Assuming Tyson Fury defeats Dereck Chisora for the third time December 3, the unbeaten WBC heavyweight champion’s co-promoter cannot see anything stopping him from fighting Oleksander Usyk next.

Bob Arum informed that the promotional plan is for Fury and Usyk to square off at some point late in the winter at a location to be determined in the Middle East. If Usyk and Fury fight, the winner would become the first fully unified heavyweight champion of boxing’s four-belt era.

“I think everybody on Fury’s side feels that way,” Arum said to BoxingScene. “And because Egis [Klimas, Usyk’s manager] is such a good friend of mine – and so is Usyk, by the way – that I know they feel that way. So, I don’t see any impediment to getting that fight done sometime before Ramadan. That’s what Tyson wants to do and that’s what Usyk wants to do. So, it would be crazy not to put this thing on either the last week in February or the first week in March.”

The start of Ramadan is an important deadline if they’re to avoid pushing Fury-Usyk into the spring because all Middle Eastern countries observe the Muslim month for fasting, prayer and reflection. Ramadan will begin March 22 and is set to end April 21.

Arum mentioned Qatar, Saudi Arabia and the United Arab Emirates as countries that could host a Fury-Usyk fight, depending on where investors put up the money to fund their eight-figure purses.

Ukraine’s Usyk (20-0, 13 KOs) defeated Anthony Joshua (24-3, 22 KOs) by unanimous decision in their 12-round rematch to retain his IBF, IBO, WBA and WBO belts August 20 at Jeddah Superdome in Jeddah, Saudi Arabia. England’s Fury (32-0-1, 23 KOs) has not fought in a Middle Eastern country, but the former IBF/IBO/WBA/WBO champ has expressed optimism about boxing Usyk somewhere in that region.

“Wherever he can get exposure, he’ll be a star,” Arum said. “Forget his fighting ability, which is obviously on a high plane and makes him very enjoyable to watch. But essentially, he’s a showman. Where have you seen a fighter that conducts himself like Tyson Fury does?”

First, of course, the Manchester native must conquer Chisora (33-12, 23 KOs) in what is widely viewed as a tune-up fight for the heavily favored Fury two weeks from Saturday night at Tottenham Hotspur Stadium in London.

The 34-year-old Fury convincingly out-pointed Chisora in their first fight, a 12-rounder in July 2011 at Wembley Arena in London. Fury beat the Zimbabwe-born, London-based Chisora even easier in their rematch, which was stopped after 10 one-sided rounds in November 2014 at ExCeL London.

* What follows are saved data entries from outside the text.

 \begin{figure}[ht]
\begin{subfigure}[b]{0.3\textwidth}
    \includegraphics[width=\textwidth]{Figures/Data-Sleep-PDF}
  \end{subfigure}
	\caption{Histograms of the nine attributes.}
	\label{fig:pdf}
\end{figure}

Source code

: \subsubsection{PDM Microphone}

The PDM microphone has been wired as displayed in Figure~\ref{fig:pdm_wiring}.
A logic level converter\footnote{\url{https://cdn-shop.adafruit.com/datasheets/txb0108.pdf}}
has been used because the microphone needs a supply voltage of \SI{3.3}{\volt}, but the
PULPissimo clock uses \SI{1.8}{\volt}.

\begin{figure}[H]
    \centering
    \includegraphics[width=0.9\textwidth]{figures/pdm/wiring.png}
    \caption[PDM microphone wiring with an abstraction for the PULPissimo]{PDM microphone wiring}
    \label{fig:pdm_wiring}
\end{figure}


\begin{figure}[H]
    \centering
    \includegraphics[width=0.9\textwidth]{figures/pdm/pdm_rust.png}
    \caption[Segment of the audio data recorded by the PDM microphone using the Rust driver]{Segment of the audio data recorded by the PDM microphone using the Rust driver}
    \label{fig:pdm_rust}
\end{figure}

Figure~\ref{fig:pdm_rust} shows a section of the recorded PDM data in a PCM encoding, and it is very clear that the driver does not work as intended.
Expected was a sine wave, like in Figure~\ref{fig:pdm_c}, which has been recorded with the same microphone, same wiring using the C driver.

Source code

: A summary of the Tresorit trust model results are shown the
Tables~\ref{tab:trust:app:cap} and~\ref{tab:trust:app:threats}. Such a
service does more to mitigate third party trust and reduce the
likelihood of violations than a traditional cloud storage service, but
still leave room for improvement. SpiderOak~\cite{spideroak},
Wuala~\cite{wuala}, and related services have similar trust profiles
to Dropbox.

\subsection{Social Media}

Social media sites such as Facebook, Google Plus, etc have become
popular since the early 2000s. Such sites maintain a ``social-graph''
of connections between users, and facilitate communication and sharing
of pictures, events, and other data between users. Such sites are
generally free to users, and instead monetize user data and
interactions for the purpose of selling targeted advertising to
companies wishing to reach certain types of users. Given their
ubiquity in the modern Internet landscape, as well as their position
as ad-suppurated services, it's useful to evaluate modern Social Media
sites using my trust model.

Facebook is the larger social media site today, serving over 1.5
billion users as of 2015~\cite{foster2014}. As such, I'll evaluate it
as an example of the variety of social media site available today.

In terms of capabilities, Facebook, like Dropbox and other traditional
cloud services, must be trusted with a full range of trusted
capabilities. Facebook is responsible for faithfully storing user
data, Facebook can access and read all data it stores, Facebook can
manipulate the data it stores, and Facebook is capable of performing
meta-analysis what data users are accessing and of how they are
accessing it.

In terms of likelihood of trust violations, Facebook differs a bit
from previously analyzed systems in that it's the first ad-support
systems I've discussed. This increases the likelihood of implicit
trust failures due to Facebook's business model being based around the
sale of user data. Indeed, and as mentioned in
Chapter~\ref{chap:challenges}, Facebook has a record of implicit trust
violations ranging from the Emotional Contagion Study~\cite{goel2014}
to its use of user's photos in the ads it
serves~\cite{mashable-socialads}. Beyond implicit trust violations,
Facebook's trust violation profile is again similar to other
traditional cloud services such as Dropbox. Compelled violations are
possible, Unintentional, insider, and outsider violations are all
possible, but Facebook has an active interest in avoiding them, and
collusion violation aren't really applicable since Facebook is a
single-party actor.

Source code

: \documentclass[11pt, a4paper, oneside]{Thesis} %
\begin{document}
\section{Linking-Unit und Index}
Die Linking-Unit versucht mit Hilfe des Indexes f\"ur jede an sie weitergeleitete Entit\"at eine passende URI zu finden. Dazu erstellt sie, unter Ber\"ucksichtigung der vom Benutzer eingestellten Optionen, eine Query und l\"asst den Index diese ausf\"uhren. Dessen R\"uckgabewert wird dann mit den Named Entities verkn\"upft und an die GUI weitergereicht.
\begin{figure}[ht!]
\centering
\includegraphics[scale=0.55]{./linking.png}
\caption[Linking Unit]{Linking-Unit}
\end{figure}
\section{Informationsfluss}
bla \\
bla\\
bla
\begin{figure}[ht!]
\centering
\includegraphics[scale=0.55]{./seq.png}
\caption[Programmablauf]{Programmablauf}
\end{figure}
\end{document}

Fury has invited criticism by agreeing to face Chisora a third time. The 38-year-old Chisora did, however, give Usyk difficulty during a 12-rounder that the former undisputed cruiserweight champion won by unanimous decision in October 2020 at Wembley Arena.

Fury’s obvious advantage notwithstanding, Arum will be anxious about the fate of Fury-Usyk until Fury leaves the ring victorious and unscathed December 3.

“These fights are dangerous because you’re in the heavyweight division and these big guys, by and large all of them, have terrific [power],” Arum said. “And if you’re not careful, you can get hit on the chin and it’s lights out.”